Anacostia River, Washington, DC
My first concept of river. It wasn't a place to stroll, though couples parked on its flats after dark, the stench just another taboo ignored. Each time we crossed Sousa Bridge I saw that brown effluvia laying down a border between the government and the neighborhood I lived in, though we were, in fact, one city. I was never tempted to sail those waters. That I could swim in a river was a notion that never entered my head. ~~Author's Note: I've always been accident prone, and age hasn't helped. I'm constantly telling myself, "Keep focused. Be careful." Running full tilt and hiking mountainous terrain are no longer in my repertoire.
A Lesson
At a table in a Jersey restaurant where we celebrate the upcoming wedding, the divorce attorney pulls from her purse a new one-hundred-dollar bill and holds it to the light on the wall behind her.

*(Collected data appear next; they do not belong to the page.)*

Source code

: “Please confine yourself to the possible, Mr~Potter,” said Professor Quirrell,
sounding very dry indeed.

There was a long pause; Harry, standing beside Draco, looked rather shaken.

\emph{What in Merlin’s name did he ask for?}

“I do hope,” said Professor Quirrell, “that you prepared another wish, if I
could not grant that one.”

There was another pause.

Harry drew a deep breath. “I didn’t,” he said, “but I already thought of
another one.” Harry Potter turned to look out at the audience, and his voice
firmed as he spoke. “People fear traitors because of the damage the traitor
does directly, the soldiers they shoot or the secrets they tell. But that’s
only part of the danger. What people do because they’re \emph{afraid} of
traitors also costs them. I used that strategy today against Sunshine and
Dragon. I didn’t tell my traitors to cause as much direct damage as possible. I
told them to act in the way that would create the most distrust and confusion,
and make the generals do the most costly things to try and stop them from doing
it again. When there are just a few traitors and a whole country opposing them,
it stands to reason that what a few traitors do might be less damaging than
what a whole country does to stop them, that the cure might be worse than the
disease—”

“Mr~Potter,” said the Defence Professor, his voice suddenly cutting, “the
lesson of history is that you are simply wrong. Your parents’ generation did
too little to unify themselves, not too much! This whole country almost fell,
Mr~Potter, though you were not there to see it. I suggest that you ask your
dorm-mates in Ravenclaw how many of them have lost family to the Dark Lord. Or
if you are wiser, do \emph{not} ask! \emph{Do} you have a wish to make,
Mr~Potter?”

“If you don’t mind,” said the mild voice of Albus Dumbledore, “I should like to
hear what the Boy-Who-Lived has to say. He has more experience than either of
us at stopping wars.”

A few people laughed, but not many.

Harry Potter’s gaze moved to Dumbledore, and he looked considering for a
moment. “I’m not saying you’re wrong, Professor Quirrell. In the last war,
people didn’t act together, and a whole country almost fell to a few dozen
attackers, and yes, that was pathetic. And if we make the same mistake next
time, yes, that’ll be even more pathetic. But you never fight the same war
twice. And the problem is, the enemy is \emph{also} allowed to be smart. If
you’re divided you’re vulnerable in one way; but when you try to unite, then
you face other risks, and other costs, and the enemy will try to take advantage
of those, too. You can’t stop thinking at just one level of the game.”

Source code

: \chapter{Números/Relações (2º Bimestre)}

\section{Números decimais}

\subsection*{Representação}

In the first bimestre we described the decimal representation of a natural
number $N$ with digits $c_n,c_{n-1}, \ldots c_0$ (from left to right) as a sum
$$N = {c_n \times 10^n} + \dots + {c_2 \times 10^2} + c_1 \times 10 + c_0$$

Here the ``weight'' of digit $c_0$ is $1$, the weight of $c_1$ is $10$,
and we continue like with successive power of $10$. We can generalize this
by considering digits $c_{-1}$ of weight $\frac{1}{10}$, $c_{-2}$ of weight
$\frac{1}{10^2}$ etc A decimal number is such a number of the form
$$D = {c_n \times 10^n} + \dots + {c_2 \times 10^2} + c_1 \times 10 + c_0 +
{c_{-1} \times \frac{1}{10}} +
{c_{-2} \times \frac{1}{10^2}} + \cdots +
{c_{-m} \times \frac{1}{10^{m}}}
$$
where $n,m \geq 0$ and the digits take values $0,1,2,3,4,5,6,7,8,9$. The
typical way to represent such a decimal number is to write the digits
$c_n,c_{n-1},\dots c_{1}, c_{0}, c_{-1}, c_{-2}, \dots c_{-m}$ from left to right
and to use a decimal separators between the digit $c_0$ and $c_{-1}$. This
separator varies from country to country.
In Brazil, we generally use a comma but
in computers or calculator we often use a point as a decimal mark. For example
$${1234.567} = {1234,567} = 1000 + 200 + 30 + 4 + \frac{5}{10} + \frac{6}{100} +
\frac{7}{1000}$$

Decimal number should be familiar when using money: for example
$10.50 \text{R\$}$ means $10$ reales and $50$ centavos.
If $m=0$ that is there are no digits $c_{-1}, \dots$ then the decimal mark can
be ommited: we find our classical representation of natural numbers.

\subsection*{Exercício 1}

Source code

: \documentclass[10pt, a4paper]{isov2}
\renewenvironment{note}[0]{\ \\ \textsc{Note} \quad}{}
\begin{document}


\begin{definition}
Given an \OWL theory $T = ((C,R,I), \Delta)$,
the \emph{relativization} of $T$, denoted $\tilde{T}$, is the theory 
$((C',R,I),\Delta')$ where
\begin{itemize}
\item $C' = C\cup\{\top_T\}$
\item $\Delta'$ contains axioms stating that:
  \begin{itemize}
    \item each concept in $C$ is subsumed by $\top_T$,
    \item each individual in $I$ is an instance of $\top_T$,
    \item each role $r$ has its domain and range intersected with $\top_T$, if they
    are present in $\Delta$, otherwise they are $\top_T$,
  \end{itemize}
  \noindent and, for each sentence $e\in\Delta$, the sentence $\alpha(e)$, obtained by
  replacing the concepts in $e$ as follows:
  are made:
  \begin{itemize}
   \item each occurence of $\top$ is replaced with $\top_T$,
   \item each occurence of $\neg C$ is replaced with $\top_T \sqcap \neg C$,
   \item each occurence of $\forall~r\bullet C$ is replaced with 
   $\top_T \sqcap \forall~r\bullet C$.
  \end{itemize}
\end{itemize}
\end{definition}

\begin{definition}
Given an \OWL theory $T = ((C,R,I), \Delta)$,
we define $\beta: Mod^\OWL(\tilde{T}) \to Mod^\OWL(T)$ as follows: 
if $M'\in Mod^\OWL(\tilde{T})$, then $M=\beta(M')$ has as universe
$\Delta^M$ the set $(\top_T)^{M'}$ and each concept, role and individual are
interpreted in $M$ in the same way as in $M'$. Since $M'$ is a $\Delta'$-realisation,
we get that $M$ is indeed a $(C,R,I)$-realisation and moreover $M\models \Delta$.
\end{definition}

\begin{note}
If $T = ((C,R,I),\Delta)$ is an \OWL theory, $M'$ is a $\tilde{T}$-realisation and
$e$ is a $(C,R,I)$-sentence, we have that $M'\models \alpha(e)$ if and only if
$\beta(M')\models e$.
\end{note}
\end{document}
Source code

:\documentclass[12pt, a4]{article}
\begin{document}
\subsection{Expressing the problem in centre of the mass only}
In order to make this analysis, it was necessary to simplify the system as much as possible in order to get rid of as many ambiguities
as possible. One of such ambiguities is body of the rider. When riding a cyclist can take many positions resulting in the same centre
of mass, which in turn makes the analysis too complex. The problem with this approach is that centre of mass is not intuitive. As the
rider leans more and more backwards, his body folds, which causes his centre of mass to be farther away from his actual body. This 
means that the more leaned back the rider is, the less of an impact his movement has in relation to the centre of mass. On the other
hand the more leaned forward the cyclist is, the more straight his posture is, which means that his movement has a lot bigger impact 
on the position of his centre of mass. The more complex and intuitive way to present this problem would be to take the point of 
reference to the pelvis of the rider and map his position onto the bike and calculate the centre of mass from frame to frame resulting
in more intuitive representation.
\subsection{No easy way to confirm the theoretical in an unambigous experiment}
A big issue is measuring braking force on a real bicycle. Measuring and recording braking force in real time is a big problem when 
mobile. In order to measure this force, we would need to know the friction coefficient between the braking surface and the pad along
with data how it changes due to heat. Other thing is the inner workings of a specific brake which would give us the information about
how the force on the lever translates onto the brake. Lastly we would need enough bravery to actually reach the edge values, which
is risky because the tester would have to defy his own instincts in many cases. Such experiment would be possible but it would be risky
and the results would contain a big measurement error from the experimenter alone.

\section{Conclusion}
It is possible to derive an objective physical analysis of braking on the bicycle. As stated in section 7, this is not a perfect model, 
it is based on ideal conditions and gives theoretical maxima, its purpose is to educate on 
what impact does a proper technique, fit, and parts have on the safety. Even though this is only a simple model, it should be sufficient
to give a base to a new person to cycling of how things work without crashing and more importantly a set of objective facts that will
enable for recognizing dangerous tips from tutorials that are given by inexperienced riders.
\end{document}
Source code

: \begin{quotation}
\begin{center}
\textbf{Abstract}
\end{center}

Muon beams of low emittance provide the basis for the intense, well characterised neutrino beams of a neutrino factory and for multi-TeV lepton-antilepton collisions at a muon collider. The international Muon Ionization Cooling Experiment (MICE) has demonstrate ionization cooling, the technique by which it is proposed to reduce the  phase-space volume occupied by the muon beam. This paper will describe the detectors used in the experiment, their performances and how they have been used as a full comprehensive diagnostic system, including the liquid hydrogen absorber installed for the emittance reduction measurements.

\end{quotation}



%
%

There's something gossipy and familial about her explanation of how to know a counterfeit, as if she's revealing the secret of telling the twins apart. Echoing his portrait, Franklin's shadow is easily visible when light shines through the paper, and yes, the vertical line as well. What do the other patrons think of this revelation, the attorney still twisted in her chair to hold the bill up as her voice now assumes a courtroom tone? What do I think, a woman of small denominations, not sure I've ever held a hundred-dollar bill? The attorney's business is making great matter out of small distinctions, tallying deceptions and disputed money that press a wedge between vows, but tonight she shares this knowledge gratis, showing the difficult bond of our currency, its fine markings that must be so lovingly copied to a product the innocent will trust. It may be the wine that makes the whole enterprise, legal and illegal, begin to resemble a courtly waltz. How we depend on each other, counterfeiters so artful they support those whose living it is to make their task impossible.